My nas is a Synology with raid.

  1. Backup with versions to a single large HD via USB. This ransomware protection or accidental deletion. (Rsync)
  2. Offsite copy to backblaze b2.One version. (Rsync) (~$6/month) This would be natual disaster protection. flood, fire.
  3. Second not raided cheaper Synology at a friends on the other coast. This has ~3 versions. Sorta the backup to the first two.
[–] lemmeBe@sh.itjust.works 9 points 2 years ago (1 children)

3, 2, 1. ❤

Without implementing this, it's a delusion that some company, regardless of the size and reputation, can be trusted to keep our data safe.

[–] coffeetastesbadlikecoffee@sh.itjust.works 8 points 2 years ago (1 children)

Also don't forget to restore test, otherwise you may as well not do backups. I have a reminder for once a year to test them, not just if it works but also what the performance is just in case.

[–] qwexfle@lemmy.ml 4 points 2 years ago

This is the part that gets me. I don't know how to automate this. I periodically retrieve something from the backups, which, so far, has worked. That's not really good insurance, though. Any suggests or resources, ideally for borg and/restic?

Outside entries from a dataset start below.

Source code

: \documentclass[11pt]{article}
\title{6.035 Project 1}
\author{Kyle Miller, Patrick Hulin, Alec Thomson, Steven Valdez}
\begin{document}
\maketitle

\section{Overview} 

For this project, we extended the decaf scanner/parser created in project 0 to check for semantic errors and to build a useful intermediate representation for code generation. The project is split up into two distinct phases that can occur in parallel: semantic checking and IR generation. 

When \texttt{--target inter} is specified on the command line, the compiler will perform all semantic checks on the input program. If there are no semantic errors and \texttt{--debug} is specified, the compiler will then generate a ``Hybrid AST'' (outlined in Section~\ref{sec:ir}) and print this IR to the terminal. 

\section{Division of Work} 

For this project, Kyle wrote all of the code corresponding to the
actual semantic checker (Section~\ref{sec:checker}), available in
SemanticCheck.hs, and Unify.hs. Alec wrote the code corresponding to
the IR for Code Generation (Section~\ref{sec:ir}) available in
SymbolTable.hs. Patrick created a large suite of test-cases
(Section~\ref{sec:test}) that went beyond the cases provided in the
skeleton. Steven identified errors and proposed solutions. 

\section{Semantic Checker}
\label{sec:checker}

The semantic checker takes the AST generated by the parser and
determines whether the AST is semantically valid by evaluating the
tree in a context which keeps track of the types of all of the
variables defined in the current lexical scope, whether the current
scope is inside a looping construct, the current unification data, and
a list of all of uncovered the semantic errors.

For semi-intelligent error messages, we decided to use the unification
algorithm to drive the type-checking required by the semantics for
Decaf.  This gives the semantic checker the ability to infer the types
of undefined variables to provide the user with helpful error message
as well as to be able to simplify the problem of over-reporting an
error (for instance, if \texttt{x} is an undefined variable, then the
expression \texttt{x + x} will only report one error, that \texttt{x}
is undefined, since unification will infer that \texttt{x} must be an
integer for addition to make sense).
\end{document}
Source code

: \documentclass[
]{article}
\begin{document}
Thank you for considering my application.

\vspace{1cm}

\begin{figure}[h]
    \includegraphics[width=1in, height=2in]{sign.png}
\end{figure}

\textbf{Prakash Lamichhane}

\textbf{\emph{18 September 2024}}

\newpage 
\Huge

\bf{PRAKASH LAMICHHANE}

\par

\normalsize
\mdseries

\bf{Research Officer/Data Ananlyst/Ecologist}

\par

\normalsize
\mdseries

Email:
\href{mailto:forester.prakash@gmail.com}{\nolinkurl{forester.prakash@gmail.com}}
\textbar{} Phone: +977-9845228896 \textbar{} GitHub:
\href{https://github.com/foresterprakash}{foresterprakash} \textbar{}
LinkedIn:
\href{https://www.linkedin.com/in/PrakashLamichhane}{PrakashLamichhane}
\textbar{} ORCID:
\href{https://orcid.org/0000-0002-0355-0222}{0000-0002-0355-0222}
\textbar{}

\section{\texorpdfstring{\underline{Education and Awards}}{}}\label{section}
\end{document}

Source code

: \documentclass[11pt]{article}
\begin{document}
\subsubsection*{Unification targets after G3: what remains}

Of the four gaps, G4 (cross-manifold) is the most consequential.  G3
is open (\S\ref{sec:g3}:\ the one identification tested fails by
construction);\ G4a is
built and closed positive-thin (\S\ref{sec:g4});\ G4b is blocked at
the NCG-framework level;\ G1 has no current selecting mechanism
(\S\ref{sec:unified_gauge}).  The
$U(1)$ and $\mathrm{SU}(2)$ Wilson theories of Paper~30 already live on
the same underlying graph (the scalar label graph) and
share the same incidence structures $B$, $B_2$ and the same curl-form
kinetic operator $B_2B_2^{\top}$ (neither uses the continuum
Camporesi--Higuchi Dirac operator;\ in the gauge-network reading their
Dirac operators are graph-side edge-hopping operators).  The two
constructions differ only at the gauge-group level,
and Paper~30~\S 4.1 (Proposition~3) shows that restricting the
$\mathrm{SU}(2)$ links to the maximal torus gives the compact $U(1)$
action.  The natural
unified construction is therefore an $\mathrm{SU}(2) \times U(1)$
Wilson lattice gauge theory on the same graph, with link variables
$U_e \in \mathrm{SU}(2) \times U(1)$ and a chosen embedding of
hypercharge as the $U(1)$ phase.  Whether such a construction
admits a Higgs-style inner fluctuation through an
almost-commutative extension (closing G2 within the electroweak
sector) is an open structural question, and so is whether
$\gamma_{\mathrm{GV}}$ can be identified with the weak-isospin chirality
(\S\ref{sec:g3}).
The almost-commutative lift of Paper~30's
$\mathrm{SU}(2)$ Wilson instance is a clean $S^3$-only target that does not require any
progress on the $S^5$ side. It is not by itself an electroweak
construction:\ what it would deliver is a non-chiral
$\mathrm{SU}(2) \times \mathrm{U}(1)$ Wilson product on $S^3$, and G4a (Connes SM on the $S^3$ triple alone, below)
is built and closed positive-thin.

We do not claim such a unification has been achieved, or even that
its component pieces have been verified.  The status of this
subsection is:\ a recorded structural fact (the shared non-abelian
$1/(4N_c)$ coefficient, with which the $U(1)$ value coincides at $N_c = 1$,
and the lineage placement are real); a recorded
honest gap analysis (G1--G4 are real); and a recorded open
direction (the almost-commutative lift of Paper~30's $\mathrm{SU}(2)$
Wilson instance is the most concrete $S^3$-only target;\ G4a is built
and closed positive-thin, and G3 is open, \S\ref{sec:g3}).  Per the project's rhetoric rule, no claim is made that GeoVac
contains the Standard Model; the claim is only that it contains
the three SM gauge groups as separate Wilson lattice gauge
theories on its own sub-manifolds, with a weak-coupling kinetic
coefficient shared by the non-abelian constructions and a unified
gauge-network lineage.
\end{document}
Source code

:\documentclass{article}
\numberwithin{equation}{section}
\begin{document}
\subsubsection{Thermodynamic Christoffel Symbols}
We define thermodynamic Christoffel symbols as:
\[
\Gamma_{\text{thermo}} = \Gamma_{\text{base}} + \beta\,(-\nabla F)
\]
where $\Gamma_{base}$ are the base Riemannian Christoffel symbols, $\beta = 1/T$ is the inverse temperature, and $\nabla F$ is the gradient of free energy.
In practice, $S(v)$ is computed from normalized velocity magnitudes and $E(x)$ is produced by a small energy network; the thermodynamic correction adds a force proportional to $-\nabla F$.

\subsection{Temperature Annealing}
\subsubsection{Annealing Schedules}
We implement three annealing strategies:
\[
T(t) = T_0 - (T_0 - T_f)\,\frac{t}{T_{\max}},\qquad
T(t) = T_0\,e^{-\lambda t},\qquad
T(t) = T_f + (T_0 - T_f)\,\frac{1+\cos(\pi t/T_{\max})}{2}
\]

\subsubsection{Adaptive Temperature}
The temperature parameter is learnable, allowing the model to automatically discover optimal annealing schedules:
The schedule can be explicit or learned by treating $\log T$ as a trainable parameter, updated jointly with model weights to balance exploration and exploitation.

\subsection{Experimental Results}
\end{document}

[–] jagged_circle@feddit.nl 2 points 2 years ago (1 children)

You can get append only backups on backblaze with their lifecycle rules. So that can have ransomware protection too

[–] peregus@lemmy.world 3 points 2 years ago (1 children)

"Append only backup" what's that?

[–] jagged_circle@feddit.nl 3 points 2 years ago* (last edited 2 years ago) (1 children)

Its a system where you can only apppend, not delete.

https://en.wikipedia.org/wiki/Append-only

Its what's required for ransomware safe backup system, since the attacker can't delete your backups because they can only append

[–] peregus@lemmy.world 1 points 2 years ago (1 children)

Oh, I see, I didn't know that "nomenclature". Thanks! Good for some thing, dangerous for other because the stored data keeps growing.

[–] jagged_circle@feddit.nl 1 points 2 years ago* (last edited 2 years ago)

With backblaze you can set lifcycle rules. For example, any file with the regex "daily" in it automatic gets deleted after 30 days. And any file with "yearly" in it gets deleted after 5 years

[–] tired_n_bored@lemmy.world 1 points 1 year ago (1 children)

How do you do versioning with rsync? I use rdiff.

[–] calmluck9349@infosec.pub 1 points 1 year ago

Maybe it's diff presented as versions? I use hyper backup on Synology.